*EXERCISE AIM*:
Up to and including the line containing "Further functionalities are yet to be added.", please reproduce the lines of the listing below, starting from the top.

*MATERIAL TO PROCESS*:
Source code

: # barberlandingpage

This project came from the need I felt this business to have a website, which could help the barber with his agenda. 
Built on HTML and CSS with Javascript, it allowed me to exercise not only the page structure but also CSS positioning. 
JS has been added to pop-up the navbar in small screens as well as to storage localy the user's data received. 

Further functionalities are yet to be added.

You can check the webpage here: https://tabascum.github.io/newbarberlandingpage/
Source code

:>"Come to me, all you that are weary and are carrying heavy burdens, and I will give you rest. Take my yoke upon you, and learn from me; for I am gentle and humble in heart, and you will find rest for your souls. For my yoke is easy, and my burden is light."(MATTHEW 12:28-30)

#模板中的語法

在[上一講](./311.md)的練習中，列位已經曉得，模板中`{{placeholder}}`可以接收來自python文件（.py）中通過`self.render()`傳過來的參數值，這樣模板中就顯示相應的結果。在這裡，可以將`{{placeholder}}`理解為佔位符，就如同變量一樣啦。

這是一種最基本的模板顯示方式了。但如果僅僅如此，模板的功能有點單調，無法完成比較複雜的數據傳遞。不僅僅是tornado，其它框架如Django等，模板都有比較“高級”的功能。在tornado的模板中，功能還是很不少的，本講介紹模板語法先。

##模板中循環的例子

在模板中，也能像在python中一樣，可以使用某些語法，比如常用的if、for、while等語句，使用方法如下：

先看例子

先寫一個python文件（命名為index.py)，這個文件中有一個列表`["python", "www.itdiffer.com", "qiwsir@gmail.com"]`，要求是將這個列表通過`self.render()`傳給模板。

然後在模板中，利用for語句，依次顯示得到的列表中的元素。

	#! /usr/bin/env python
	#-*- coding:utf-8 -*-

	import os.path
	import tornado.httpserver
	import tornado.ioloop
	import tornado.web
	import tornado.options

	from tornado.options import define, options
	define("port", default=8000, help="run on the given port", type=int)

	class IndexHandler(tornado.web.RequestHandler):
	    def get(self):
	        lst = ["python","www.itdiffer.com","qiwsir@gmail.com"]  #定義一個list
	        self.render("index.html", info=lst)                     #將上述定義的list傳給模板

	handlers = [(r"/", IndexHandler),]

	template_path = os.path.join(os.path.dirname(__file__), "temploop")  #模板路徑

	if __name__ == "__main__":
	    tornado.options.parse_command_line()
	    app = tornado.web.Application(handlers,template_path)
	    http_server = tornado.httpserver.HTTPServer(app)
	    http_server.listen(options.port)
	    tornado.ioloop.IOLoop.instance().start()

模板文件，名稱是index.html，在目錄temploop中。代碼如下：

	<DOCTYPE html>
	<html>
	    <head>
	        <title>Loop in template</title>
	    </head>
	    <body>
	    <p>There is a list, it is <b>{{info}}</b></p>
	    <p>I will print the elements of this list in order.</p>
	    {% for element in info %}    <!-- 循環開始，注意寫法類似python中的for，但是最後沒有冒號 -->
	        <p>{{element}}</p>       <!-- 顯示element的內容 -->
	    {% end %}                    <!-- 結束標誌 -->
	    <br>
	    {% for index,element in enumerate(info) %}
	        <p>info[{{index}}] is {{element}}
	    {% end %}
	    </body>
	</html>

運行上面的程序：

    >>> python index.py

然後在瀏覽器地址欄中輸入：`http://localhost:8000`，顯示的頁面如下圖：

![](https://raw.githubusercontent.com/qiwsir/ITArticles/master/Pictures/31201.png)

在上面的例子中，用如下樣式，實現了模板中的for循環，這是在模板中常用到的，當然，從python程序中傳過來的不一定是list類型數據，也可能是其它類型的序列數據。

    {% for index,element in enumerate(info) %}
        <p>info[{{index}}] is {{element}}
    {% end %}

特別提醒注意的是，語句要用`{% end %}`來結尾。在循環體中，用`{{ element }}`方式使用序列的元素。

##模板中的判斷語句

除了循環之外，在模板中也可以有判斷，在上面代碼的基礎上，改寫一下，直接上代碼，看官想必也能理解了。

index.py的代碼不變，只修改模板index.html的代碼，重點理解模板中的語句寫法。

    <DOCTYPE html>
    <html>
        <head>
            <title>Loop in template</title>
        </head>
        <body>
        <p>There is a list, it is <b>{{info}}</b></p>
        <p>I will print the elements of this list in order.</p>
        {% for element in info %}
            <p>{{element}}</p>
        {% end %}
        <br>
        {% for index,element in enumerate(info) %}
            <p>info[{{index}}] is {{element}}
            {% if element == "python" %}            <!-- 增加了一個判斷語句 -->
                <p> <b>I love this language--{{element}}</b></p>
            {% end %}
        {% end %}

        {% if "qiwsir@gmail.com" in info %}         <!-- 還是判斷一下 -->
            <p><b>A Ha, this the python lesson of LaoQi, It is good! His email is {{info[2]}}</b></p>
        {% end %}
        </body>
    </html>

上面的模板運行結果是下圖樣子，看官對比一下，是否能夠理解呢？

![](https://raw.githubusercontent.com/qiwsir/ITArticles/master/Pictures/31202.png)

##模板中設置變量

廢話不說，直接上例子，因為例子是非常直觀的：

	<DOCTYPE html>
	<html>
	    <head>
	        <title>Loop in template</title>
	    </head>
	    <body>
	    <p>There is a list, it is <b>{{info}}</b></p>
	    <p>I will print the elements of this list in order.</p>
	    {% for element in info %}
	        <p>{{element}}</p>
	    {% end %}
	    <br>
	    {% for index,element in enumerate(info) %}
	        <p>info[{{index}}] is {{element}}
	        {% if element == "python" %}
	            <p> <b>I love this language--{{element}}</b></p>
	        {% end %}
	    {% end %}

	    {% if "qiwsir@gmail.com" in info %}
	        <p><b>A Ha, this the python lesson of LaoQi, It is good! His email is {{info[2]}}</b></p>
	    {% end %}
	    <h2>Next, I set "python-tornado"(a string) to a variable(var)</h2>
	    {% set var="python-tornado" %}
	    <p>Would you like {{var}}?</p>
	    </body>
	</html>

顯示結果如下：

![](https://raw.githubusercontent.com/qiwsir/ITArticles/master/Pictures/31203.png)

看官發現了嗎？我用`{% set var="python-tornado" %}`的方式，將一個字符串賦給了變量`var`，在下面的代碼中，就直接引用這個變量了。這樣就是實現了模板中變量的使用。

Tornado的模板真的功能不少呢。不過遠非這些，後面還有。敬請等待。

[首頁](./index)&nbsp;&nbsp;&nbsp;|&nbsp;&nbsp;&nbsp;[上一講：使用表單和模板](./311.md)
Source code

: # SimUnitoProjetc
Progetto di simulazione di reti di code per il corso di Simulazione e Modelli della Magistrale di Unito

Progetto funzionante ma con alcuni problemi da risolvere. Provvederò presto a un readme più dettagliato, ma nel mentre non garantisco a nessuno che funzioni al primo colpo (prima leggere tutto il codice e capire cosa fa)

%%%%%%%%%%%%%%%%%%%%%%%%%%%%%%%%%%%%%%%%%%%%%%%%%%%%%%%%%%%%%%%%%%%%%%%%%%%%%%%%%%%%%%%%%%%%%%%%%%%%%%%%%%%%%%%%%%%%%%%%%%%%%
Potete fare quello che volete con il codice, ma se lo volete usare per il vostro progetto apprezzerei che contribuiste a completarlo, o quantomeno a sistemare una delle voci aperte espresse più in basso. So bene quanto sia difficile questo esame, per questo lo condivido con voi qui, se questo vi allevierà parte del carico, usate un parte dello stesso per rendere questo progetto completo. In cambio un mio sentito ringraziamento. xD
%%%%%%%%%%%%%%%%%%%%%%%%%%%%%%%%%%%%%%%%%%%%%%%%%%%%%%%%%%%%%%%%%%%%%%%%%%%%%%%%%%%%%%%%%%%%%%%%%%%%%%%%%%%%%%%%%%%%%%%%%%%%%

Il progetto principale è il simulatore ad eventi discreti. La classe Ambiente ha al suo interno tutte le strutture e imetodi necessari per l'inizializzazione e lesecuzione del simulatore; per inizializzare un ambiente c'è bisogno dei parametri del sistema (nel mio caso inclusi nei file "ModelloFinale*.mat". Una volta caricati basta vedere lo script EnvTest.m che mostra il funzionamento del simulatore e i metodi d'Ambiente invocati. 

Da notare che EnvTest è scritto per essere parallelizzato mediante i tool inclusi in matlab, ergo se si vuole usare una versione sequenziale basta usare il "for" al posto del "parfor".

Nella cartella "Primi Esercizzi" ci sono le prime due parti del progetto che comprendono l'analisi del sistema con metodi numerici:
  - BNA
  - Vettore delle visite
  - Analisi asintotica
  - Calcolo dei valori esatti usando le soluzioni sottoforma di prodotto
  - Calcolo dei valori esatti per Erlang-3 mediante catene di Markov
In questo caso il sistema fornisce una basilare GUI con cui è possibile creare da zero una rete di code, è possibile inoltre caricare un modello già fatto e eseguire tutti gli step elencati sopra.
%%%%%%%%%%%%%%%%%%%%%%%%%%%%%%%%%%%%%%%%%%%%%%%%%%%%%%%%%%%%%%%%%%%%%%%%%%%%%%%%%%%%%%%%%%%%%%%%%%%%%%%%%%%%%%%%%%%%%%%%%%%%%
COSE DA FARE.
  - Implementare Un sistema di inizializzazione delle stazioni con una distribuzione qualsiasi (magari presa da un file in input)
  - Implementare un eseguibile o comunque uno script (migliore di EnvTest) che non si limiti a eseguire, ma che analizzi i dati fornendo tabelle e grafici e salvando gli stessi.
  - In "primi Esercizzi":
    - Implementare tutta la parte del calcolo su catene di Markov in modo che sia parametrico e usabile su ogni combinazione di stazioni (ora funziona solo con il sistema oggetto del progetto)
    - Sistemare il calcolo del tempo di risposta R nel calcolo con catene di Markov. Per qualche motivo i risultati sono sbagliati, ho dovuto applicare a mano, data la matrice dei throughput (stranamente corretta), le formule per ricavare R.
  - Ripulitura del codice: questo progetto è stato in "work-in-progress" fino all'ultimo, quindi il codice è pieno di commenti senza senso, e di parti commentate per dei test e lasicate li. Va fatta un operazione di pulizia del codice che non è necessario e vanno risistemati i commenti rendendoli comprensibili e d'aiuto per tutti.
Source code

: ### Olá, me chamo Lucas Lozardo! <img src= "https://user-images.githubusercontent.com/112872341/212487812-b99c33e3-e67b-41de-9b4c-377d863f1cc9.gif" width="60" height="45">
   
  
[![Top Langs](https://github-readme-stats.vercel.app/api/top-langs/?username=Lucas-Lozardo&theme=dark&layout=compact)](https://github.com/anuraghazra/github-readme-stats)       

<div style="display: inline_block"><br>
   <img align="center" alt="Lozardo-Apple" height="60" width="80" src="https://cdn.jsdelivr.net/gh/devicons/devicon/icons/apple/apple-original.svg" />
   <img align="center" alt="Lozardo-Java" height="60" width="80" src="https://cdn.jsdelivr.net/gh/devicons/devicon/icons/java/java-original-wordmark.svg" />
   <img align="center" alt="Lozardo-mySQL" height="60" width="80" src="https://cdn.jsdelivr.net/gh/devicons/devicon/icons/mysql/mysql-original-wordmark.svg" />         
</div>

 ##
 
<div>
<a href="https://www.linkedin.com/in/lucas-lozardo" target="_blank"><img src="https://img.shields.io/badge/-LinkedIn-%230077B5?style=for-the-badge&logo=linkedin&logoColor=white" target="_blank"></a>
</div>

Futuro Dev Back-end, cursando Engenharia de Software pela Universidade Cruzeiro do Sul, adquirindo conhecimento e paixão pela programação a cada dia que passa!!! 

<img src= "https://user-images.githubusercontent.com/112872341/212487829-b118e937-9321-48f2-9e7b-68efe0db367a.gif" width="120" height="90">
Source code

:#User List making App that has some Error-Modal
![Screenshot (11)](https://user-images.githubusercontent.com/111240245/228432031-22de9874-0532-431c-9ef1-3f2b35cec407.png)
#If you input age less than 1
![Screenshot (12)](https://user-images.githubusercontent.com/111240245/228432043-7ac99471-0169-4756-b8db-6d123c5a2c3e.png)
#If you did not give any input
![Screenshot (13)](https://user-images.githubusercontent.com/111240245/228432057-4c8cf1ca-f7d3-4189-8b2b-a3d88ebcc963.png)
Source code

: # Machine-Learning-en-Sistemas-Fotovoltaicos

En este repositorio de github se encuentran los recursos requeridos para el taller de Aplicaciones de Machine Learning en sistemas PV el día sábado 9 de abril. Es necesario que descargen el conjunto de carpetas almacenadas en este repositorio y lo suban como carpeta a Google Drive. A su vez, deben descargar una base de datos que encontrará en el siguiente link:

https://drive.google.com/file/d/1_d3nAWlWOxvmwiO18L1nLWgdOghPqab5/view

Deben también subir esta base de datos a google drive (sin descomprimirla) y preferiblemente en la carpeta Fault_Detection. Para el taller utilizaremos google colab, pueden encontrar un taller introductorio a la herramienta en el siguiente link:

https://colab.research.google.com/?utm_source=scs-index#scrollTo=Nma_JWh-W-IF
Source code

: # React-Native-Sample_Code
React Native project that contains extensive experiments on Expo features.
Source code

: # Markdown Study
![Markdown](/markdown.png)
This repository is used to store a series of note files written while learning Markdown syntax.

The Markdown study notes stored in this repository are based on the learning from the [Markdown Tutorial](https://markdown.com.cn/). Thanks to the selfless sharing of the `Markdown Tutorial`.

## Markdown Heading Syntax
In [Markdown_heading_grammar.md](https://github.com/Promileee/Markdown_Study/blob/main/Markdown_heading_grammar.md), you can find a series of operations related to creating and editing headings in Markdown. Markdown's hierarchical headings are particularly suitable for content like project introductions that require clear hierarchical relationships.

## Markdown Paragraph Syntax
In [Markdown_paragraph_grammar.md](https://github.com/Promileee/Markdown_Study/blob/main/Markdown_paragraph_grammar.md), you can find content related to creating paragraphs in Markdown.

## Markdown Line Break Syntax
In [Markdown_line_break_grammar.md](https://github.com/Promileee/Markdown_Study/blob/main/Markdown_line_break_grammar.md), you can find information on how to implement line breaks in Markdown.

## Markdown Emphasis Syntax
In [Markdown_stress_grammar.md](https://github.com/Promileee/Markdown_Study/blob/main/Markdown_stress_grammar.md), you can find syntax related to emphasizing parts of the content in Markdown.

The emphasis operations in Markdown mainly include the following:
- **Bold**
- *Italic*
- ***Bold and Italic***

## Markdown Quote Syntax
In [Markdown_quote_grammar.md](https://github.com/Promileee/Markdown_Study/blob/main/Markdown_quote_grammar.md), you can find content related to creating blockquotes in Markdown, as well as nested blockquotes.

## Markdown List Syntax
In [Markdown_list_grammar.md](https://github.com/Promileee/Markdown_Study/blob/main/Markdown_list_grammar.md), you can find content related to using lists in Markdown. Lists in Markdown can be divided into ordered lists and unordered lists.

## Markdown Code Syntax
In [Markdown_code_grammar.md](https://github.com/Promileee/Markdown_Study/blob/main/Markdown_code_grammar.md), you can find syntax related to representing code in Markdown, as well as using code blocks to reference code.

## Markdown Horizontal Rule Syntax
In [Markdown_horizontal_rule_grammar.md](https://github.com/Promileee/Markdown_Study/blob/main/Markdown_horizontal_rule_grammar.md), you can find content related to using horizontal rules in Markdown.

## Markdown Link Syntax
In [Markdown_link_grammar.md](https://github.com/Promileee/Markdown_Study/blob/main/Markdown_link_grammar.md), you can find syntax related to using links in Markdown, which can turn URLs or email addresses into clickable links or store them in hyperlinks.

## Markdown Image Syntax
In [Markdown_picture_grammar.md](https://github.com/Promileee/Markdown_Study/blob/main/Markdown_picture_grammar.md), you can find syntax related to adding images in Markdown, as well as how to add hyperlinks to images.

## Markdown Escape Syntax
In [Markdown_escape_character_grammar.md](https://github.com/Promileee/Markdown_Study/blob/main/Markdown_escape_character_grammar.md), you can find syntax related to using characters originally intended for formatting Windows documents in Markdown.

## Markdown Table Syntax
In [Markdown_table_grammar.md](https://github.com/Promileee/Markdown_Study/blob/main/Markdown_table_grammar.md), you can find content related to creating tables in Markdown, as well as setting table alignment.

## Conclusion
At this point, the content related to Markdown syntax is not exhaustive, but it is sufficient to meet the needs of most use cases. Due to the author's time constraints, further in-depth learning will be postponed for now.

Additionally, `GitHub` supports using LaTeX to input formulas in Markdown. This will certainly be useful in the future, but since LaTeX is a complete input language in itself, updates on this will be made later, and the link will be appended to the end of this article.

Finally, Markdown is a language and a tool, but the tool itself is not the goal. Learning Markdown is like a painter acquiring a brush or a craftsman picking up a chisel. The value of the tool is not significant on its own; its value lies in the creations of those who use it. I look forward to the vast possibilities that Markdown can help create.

*PROBLEM SOLUTION*:
Source code

: # barberlandingpage

This project came from the need I felt this business to have a website, which could help the barber with his agenda. 
Built on HTML and CSS with Javascript, it allowed me to exercise not only the page structure but also CSS positioning. 
JS has been added to pop-up the navbar in small screens as well as to storage localy the user's data received. 

Further functionalities are yet to be added.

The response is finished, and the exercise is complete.